The petitioner has the burden of proving testamentary capacity. From an overall perspective on the question of testamentary capacity, it is essential that the testator understand in a general way the scope and meaning of the provisions of his will, the nature and condition of his property, and his relation to the persons who ordinarily would be the objects of his bounty (see Matter of Kumstar, 66 NY2d 691 [1985] Matter of Bustanoby, 262 AD2d 407 [2d Dept 1999]). Although he need not have precise knowledge of his assets, he must be able to understand the plan and effect of the will, and less mental faculty is required to execute a will than any other instrument (see Matter of Coddington, 281 App Div 143 [3d Dept 1952], affd 307 NY 181 [1954]).

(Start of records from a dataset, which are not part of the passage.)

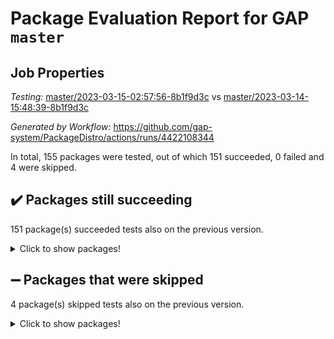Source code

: # Package Evaluation Report for GAP `master`

## Job Properties

*Testing:* [master/2023-03-15-02:57:56-8b1f9d3c](https://github.com/gap-system/PackageDistro/blob/data/reports/master/2023-03-15-02:57:56-8b1f9d3c) vs [master/2023-03-14-15:48:39-8b1f9d3c](https://github.com/gap-system/PackageDistro/blob/data/reports/master/2023-03-14-15:48:39-8b1f9d3c)

*Generated by Workflow:* https://github.com/gap-system/PackageDistro/actions/runs/4422108344

In total, 155 packages were tested, out of which 151 succeeded, 0 failed and 4 were skipped.

## :heavy_check_mark: Packages still succeeding

151 package(s) succeeded tests also on the previous version.
<details><summary>Click to show packages!</summary>

- 4ti2interface 2023.02-04 [(success)](https://github.com/gap-system/PackageDistro/actions/runs/4422108344/jobs/7753802101)
- ace 5.6.2 [(success)](https://github.com/gap-system/PackageDistro/actions/runs/4422108344/jobs/7753802246)
- aclib 1.3.2 [(success)](https://github.com/gap-system/PackageDistro/actions/runs/4422108344/jobs/7753802355)
- agt 0.3.1 [(success)](https://github.com/gap-system/PackageDistro/actions/runs/4422108344/jobs/7753802477)
- alnuth 3.2.1 [(success)](https://github.com/gap-system/PackageDistro/actions/runs/4422108344/jobs/7753802584)
- anupq 3.3.0 [(success)](https://github.com/gap-system/PackageDistro/actions/runs/4422108344/jobs/7753802684)
- atlasrep 2.1.6 [(success)](https://github.com/gap-system/PackageDistro/actions/runs/4422108344/jobs/7753802790)
- autodoc 2022.10.20 [(success)](https://github.com/gap-system/PackageDistro/actions/runs/4422108344/jobs/7753802896)
- automata 1.15 [(success)](https://github.com/gap-system/PackageDistro/actions/runs/4422108344/jobs/7753803001)
- automgrp 1.3.2 [(success)](https://github.com/gap-system/PackageDistro/actions/runs/4422108344/jobs/7753803128)
- autpgrp 1.11 [(success)](https://github.com/gap-system/PackageDistro/actions/runs/4422108344/jobs/7753803222)
- cap 2023.03-03 [(success)](https://github.com/gap-system/PackageDistro/actions/runs/4422108344/jobs/7753803326)
- caratinterface 2.3.4 [(success)](https://github.com/gap-system/PackageDistro/actions/runs/4422108344/jobs/7753803429)
- cddinterface 2022.11.01 [(success)](https://github.com/gap-system/PackageDistro/actions/runs/4422108344/jobs/7753803527)
- circle 1.6.6 [(success)](https://github.com/gap-system/PackageDistro/actions/runs/4422108344/jobs/7753803632)
- classicpres 1.22 [(success)](https://github.com/gap-system/PackageDistro/actions/runs/4422108344/jobs/7753803730)
- cohomolo 1.6.11 [(success)](https://github.com/gap-system/PackageDistro/actions/runs/4422108344/jobs/7753803835)
- congruence 1.2.5 [(success)](https://github.com/gap-system/PackageDistro/actions/runs/4422108344/jobs/7753803942)
- corelg 1.56 [(success)](https://github.com/gap-system/PackageDistro/actions/runs/4422108344/jobs/7753804047)
- crime 1.6 [(success)](https://github.com/gap-system/PackageDistro/actions/runs/4422108344/jobs/7753804141)
- crisp 1.4.6 [(success)](https://github.com/gap-system/PackageDistro/actions/runs/4422108344/jobs/7753804257)
- crypting 0.10.4 [(success)](https://github.com/gap-system/PackageDistro/actions/runs/4422108344/jobs/7753804362)
- cryst 4.1.25 [(success)](https://github.com/gap-system/PackageDistro/actions/runs/4422108344/jobs/7753804480)
- crystcat 1.1.10 [(success)](https://github.com/gap-system/PackageDistro/actions/runs/4422108344/jobs/7753804563)
- ctbllib 1.3.5 [(success)](https://github.com/gap-system/PackageDistro/actions/runs/4422108344/jobs/7753804647)
- cubefree 1.19 [(success)](https://github.com/gap-system/PackageDistro/actions/runs/4422108344/jobs/7753804761)
- curlinterface 2.3.1 [(success)](https://github.com/gap-system/PackageDistro/actions/runs/4422108344/jobs/7753804861)
- cvec 2.7.6 [(success)](https://github.com/gap-system/PackageDistro/actions/runs/4422108344/jobs/7753804937)
- datastructures 0.3.0 [(success)](https://github.com/gap-system/PackageDistro/actions/runs/4422108344/jobs/7753805015)
- deepthought 1.0.6 [(success)](https://github.com/gap-system/PackageDistro/actions/runs/4422108344/jobs/7753805084)
- design 1.8 [(success)](https://github.com/gap-system/PackageDistro/actions/runs/4422108344/jobs/7753805153)
- difsets 2.3.1 [(success)](https://github.com/gap-system/PackageDistro/actions/runs/4422108344/jobs/7753805218)
- digraphs 1.6.1 [(success)](https://github.com/gap-system/PackageDistro/actions/runs/4422108344/jobs/7753805280)
- edim 1.3.6 [(success)](https://github.com/gap-system/PackageDistro/actions/runs/4422108344/jobs/7753805366)
- example 4.3.4 [(success)](https://github.com/gap-system/PackageDistro/actions/runs/4422108344/jobs/7753805444)
- examplesforhomalg 2023.02-04 [(success)](https://github.com/gap-system/PackageDistro/actions/runs/4422108344/jobs/7753805565)
- factint 1.6.3 [(success)](https://github.com/gap-system/PackageDistro/actions/runs/4422108344/jobs/7753805663)
- ferret 1.0.9 [(success)](https://github.com/gap-system/PackageDistro/actions/runs/4422108344/jobs/7753805745)
- fga 1.4.0 [(success)](https://github.com/gap-system/PackageDistro/actions/runs/4422108344/jobs/7753805808)
- fining 1.5.5 [(success)](https://github.com/gap-system/PackageDistro/actions/runs/4422108344/jobs/7753805906)
- float 1.0.3 [(success)](https://github.com/gap-system/PackageDistro/actions/runs/4422108344/jobs/7753805996)
- format 1.4.3 [(success)](https://github.com/gap-system/PackageDistro/actions/runs/4422108344/jobs/7753806079)
- forms 1.2.9 [(success)](https://github.com/gap-system/PackageDistro/actions/runs/4422108344/jobs/7753806148)
- fplsa 1.2.6 [(success)](https://github.com/gap-system/PackageDistro/actions/runs/4422108344/jobs/7753806266)
- fr 2.4.12 [(success)](https://github.com/gap-system/PackageDistro/actions/runs/4422108344/jobs/7753806355)
- francy 1.2.5 [(success)](https://github.com/gap-system/PackageDistro/actions/runs/4422108344/jobs/7753806439)
- fwtree 1.3 [(success)](https://github.com/gap-system/PackageDistro/actions/runs/4422108344/jobs/7753806550)
- gapdoc 1.6.6 [(success)](https://github.com/gap-system/PackageDistro/actions/runs/4422108344/jobs/7753806628)
- gauss 2023.02-04 [(success)](https://github.com/gap-system/PackageDistro/actions/runs/4422108344/jobs/7753806752)
- gaussforhomalg 2023.02-04 [(success)](https://github.com/gap-system/PackageDistro/actions/runs/4422108344/jobs/7753806837)
- gbnp 1.0.5 [(success)](https://github.com/gap-system/PackageDistro/actions/runs/4422108344/jobs/7753806968)
- generalizedmorphismsforcap 2023.02-01 [(success)](https://github.com/gap-system/PackageDistro/actions/runs/4422108344/jobs/7753807056)
- genss 1.6.8 [(success)](https://github.com/gap-system/PackageDistro/actions/runs/4422108344/jobs/7753807153)
- gradedmodules 2023.02-04 [(success)](https://github.com/gap-system/PackageDistro/actions/runs/4422108344/jobs/7753807244)
- gradedringforhomalg 2023.02-04 [(success)](https://github.com/gap-system/PackageDistro/actions/runs/4422108344/jobs/7753807353)
- grape 4.9.0 [(success)](https://github.com/gap-system/PackageDistro/actions/runs/4422108344/jobs/7753807453)
- groupoids 1.73 [(success)](https://github.com/gap-system/PackageDistro/actions/runs/4422108344/jobs/7753807549)
- grpconst 2.6.4 [(success)](https://github.com/gap-system/PackageDistro/actions/runs/4422108344/jobs/7753807660)
- guarana 0.96.3 [(success)](https://github.com/gap-system/PackageDistro/actions/runs/4422108344/jobs/7753807768)
- guava 3.18 [(success)](https://github.com/gap-system/PackageDistro/actions/runs/4422108344/jobs/7753807915)
- hap 1.53 [(success)](https://github.com/gap-system/PackageDistro/actions/runs/4422108344/jobs/7753808009)
- hapcryst 0.1.15 [(success)](https://github.com/gap-system/PackageDistro/actions/runs/4422108344/jobs/7753808178)
- hecke 1.5.3 [(success)](https://github.com/gap-system/PackageDistro/actions/runs/4422108344/jobs/7753808363)
- help 3.5 [(success)](https://github.com/gap-system/PackageDistro/actions/runs/4422108344/jobs/7753808476)
- homalg 2023.02-05 [(success)](https://github.com/gap-system/PackageDistro/actions/runs/4422108344/jobs/7753808599)
- homalgtocas 2023.02-04 [(success)](https://github.com/gap-system/PackageDistro/actions/runs/4422108344/jobs/7753808693)
- idrel 2.45 [(success)](https://github.com/gap-system/PackageDistro/actions/runs/4422108344/jobs/7753808826)
- images 1.3.1 [(success)](https://github.com/gap-system/PackageDistro/actions/runs/4422108344/jobs/7753808927)
- intpic 0.3.0 [(success)](https://github.com/gap-system/PackageDistro/actions/runs/4422108344/jobs/7753809042)
- io 4.8.1 [(success)](https://github.com/gap-system/PackageDistro/actions/runs/4422108344/jobs/7753809134)
- io_forhomalg 2023.02-04 [(success)](https://github.com/gap-system/PackageDistro/actions/runs/4422108344/jobs/7753809234)
- irredsol 1.4.4 [(success)](https://github.com/gap-system/PackageDistro/actions/runs/4422108344/jobs/7753809334)
- json 2.1.1 [(success)](https://github.com/gap-system/PackageDistro/actions/runs/4422108344/jobs/7753809437)
- jupyterkernel 1.5.0 [(success)](https://github.com/gap-system/PackageDistro/actions/runs/4422108344/jobs/7753809524)
- jupyterviz 1.5.6 [(success)](https://github.com/gap-system/PackageDistro/actions/runs/4422108344/jobs/7753809612)
- kan 1.35 [(success)](https://github.com/gap-system/PackageDistro/actions/runs/4422108344/jobs/7753809714)
- kbmag 1.5.11 [(success)](https://github.com/gap-system/PackageDistro/actions/runs/4422108344/jobs/7753809800)
- laguna 3.9.6 [(success)](https://github.com/gap-system/PackageDistro/actions/runs/4422108344/jobs/7753809908)
- liealgdb 2.2.1 [(success)](https://github.com/gap-system/PackageDistro/actions/runs/4422108344/jobs/7753810002)
- liepring 2.8 [(success)](https://github.com/gap-system/PackageDistro/actions/runs/4422108344/jobs/7753810100)
- liering 2.4.2 [(success)](https://github.com/gap-system/PackageDistro/actions/runs/4422108344/jobs/7753810204)
- linearalgebraforcap 2023.03-03 [(success)](https://github.com/gap-system/PackageDistro/actions/runs/4422108344/jobs/7753810285)
- localizeringforhomalg 2023.02-04 [(success)](https://github.com/gap-system/PackageDistro/actions/runs/4422108344/jobs/7753810410)
- loops 3.4.3 [(success)](https://github.com/gap-system/PackageDistro/actions/runs/4422108344/jobs/7753810518)
- lpres 1.0.3 [(success)](https://github.com/gap-system/PackageDistro/actions/runs/4422108344/jobs/7753810607)
- majoranaalgebras 1.5.1 [(success)](https://github.com/gap-system/PackageDistro/actions/runs/4422108344/jobs/7753810707)
- mapclass 1.4.6 [(success)](https://github.com/gap-system/PackageDistro/actions/runs/4422108344/jobs/7753810815)
- matgrp 0.70 [(success)](https://github.com/gap-system/PackageDistro/actions/runs/4422108344/jobs/7753810915)
- matricesforhomalg 2023.02-04 [(success)](https://github.com/gap-system/PackageDistro/actions/runs/4422108344/jobs/7753811018)
- modisom 2.5.4 [(success)](https://github.com/gap-system/PackageDistro/actions/runs/4422108344/jobs/7753811145)
- modulepresentationsforcap 2023.02-03 [(success)](https://github.com/gap-system/PackageDistro/actions/runs/4422108344/jobs/7753811237)
- modules 2023.02-04 [(success)](https://github.com/gap-system/PackageDistro/actions/runs/4422108344/jobs/7753811364)
- monoidalcategories 2023.02-05 [(success)](https://github.com/gap-system/PackageDistro/actions/runs/4422108344/jobs/7753811477)
- nconvex 2022.09-01 [(success)](https://github.com/gap-system/PackageDistro/actions/runs/4422108344/jobs/7753811562)
- nilmat 1.4.2 [(success)](https://github.com/gap-system/PackageDistro/actions/runs/4422108344/jobs/7753811658)
- nock 1.5 [(success)](https://github.com/gap-system/PackageDistro/actions/runs/4422108344/jobs/7753811760)
- normalizinterface 1.3.5 [(success)](https://github.com/gap-system/PackageDistro/actions/runs/4422108344/jobs/7753811831)
- nq 2.5.9 [(success)](https://github.com/gap-system/PackageDistro/actions/runs/4422108344/jobs/7753811940)
- numericalsgps 1.3.1 [(success)](https://github.com/gap-system/PackageDistro/actions/runs/4422108344/jobs/7753812040)
- openmath 11.5.3 [(success)](https://github.com/gap-system/PackageDistro/actions/runs/4422108344/jobs/7753812136)
- orb 4.9.0 [(success)](https://github.com/gap-system/PackageDistro/actions/runs/4422108344/jobs/7753812248)
- packagemanager 1.4.0 [(success)](https://github.com/gap-system/PackageDistro/actions/runs/4422108344/jobs/7753812357)
- patternclass 2.4.3 [(success)](https://github.com/gap-system/PackageDistro/actions/runs/4422108344/jobs/7753812435)
- permut 2.0.4 [(success)](https://github.com/gap-system/PackageDistro/actions/runs/4422108344/jobs/7753812513)
- polenta 1.3.10 [(success)](https://github.com/gap-system/PackageDistro/actions/runs/4422108344/jobs/7753812603)
- polymaking 0.8.6 [(success)](https://github.com/gap-system/PackageDistro/actions/runs/4422108344/jobs/7753812687)
- primgrp 3.4.4 [(success)](https://github.com/gap-system/PackageDistro/actions/runs/4422108344/jobs/7753812769)
- profiling 2.5.2 [(success)](https://github.com/gap-system/PackageDistro/actions/runs/4422108344/jobs/7753812868)
- qpa 1.34 [(success)](https://github.com/gap-system/PackageDistro/actions/runs/4422108344/jobs/7753813018)
- quagroup 1.8.3 [(success)](https://github.com/gap-system/PackageDistro/actions/runs/4422108344/jobs/7753813115)
- radiroot 2.9 [(success)](https://github.com/gap-system/PackageDistro/actions/runs/4422108344/jobs/7753813195)
- rcwa 4.7.1 [(success)](https://github.com/gap-system/PackageDistro/actions/runs/4422108344/jobs/7753813290)
- rds 1.8 [(success)](https://github.com/gap-system/PackageDistro/actions/runs/4422108344/jobs/7753813392)
- recog 1.4.2 [(success)](https://github.com/gap-system/PackageDistro/actions/runs/4422108344/jobs/7753813486)
- repndecomp 1.3.0 [(success)](https://github.com/gap-system/PackageDistro/actions/runs/4422108344/jobs/7753813573)
- repsn 3.1.0 [(success)](https://github.com/gap-system/PackageDistro/actions/runs/4422108344/jobs/7753813640)
- resclasses 4.7.3 [(success)](https://github.com/gap-system/PackageDistro/actions/runs/4422108344/jobs/7753813715)
- ringsforhomalg 2023.02-05 [(success)](https://github.com/gap-system/PackageDistro/actions/runs/4422108344/jobs/7753813771)
- sco 2023.02-04 [(success)](https://github.com/gap-system/PackageDistro/actions/runs/4422108344/jobs/7753813844)
- scscp 2.4.1 [(success)](https://github.com/gap-system/PackageDistro/actions/runs/4422108344/jobs/7753813900)
- semigroups 5.2.1 [(success)](https://github.com/gap-system/PackageDistro/actions/runs/4422108344/jobs/7753813970)
- sglppow 2.3 [(success)](https://github.com/gap-system/PackageDistro/actions/runs/4422108344/jobs/7753814041)
- sgpviz 0.999.5 [(success)](https://github.com/gap-system/PackageDistro/actions/runs/4422108344/jobs/7753814124)
- simpcomp 2.1.14 [(success)](https://github.com/gap-system/PackageDistro/actions/runs/4422108344/jobs/7753814236)
- singular 2023.02.09 [(success)](https://github.com/gap-system/PackageDistro/actions/runs/4422108344/jobs/7753814333)
- sl2reps 1.1 [(success)](https://github.com/gap-system/PackageDistro/actions/runs/4422108344/jobs/7753814417)
- sla 1.5.3 [(success)](https://github.com/gap-system/PackageDistro/actions/runs/4422108344/jobs/7753814496)
- smallgrp 1.5.2 [(success)](https://github.com/gap-system/PackageDistro/actions/runs/4422108344/jobs/7753814583)
- smallsemi 0.6.13 [(success)](https://github.com/gap-system/PackageDistro/actions/runs/4422108344/jobs/7753814662)
- sonata 2.9.6 [(success)](https://github.com/gap-system/PackageDistro/actions/runs/4422108344/jobs/7753814737)
- sophus 1.27 [(success)](https://github.com/gap-system/PackageDistro/actions/runs/4422108344/jobs/7753814817)
- spinsym 1.5.2 [(success)](https://github.com/gap-system/PackageDistro/actions/runs/4422108344/jobs/7753814885)
- standardff 0.9.4 [(success)](https://github.com/gap-system/PackageDistro/actions/runs/4422108344/jobs/7753814955)
- symbcompcc 1.3.2 [(success)](https://github.com/gap-system/PackageDistro/actions/runs/4422108344/jobs/7753815018)
- thelma 1.3 [(success)](https://github.com/gap-system/PackageDistro/actions/runs/4422108344/jobs/7753815095)
- tomlib 1.2.9 [(success)](https://github.com/gap-system/PackageDistro/actions/runs/4422108344/jobs/7753815165)
- toolsforhomalg 2023.02-06 [(success)](https://github.com/gap-system/PackageDistro/actions/runs/4422108344/jobs/7753815252)
- toric 1.9.5 [(success)](https://github.com/gap-system/PackageDistro/actions/runs/4422108344/jobs/7753815329)
- toricvarieties 2022.07.13 [(success)](https://github.com/gap-system/PackageDistro/actions/runs/4422108344/jobs/7753815410)
- transgrp 3.6.3 [(success)](https://github.com/gap-system/PackageDistro/actions/runs/4422108344/jobs/7753815496)
- ugaly 4.0.3 [(success)](https://github.com/gap-system/PackageDistro/actions/runs/4422108344/jobs/7753815602)
- unipot 1.5 [(success)](https://github.com/gap-system/PackageDistro/actions/runs/4422108344/jobs/7753815693)
- unitlib 4.2.0 [(success)](https://github.com/gap-system/PackageDistro/actions/runs/4422108344/jobs/7753815781)
- utils 0.82 [(success)](https://github.com/gap-system/PackageDistro/actions/runs/4422108344/jobs/7753815859)
- uuid 0.7 [(success)](https://github.com/gap-system/PackageDistro/actions/runs/4422108344/jobs/7753815960)
- walrus 0.9991 [(success)](https://github.com/gap-system/PackageDistro/actions/runs/4422108344/jobs/7753816060)
- wedderga 4.10.3 [(success)](https://github.com/gap-system/PackageDistro/actions/runs/4422108344/jobs/7753816162)
- xmod 2.91 [(success)](https://github.com/gap-system/PackageDistro/actions/runs/4422108344/jobs/7753816270)
- xmodalg 1.23 [(success)](https://github.com/gap-system/PackageDistro/actions/runs/4422108344/jobs/7753816384)
- yangbaxter 0.10.3 [(success)](https://github.com/gap-system/PackageDistro/actions/runs/4422108344/jobs/7753816521)
- zeromqinterface 0.14 [(success)](https://github.com/gap-system/PackageDistro/actions/runs/4422108344/jobs/7753816642)
</details>

## :heavy_minus_sign: Packages that were skipped

4 package(s) skipped tests also on the previous version.
<details><summary>Click to show packages!</summary>

- browse 1.8.21 [(skipped)](https://github.com/gap-system/PackageDistro/actions/runs/4422108344/jobs/7753581108)
- itc 1.5.1 [(skipped)](https://github.com/gap-system/PackageDistro/actions/runs/4422108344/jobs/7753581108)
- polycyclic 2.16 [(skipped)](https://github.com/gap-system/PackageDistro/actions/runs/4422108344/jobs/7753581108)
- xgap 4.31 [(skipped)](https://github.com/gap-system/PackageDistro/actions/runs/4422108344/jobs/7753581108)
</details>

The supporting affidavits of petitioner, another life-long friend of the decedent, the testimony of the attorney draftsman, who had assisted decedent for several years prior to the preparation and execution of the will at issue, the testimony of the attesting witnesses and the sworn statements by them in the self-proving affidavits when the will was executed, that Mr. Testa was of sound mind, by presumption as well as direct proof clearly establish decedent understood the nature and extent of his property, the natural objects of his bounty and the relationship of one to the other. In short, petitioner has thus met her burden on testamentary capacity.
While the court read and tangentially considered the Abrash letter on the motion to dismiss the untimely objections, its re-submission here is useless. At the risk of stating the obvious as a copy of an unsworn letter, it is not in any evidentiary admissible format and thus not probative. Moreover, even if it was in admissible form, it is facially an expression by the decedent's doctor in some context of a disability insurance benefits claim [without any statement [*4]of what decedent was treated for and without providing the referenced attachments] of Mr. Testa's "unemployability" and in no way raises any issue of mental faculties. [FN1] The objectant has therefore failed to raise a triable issue of fact on the issue of testamentary capacity and that objection is also dismissed.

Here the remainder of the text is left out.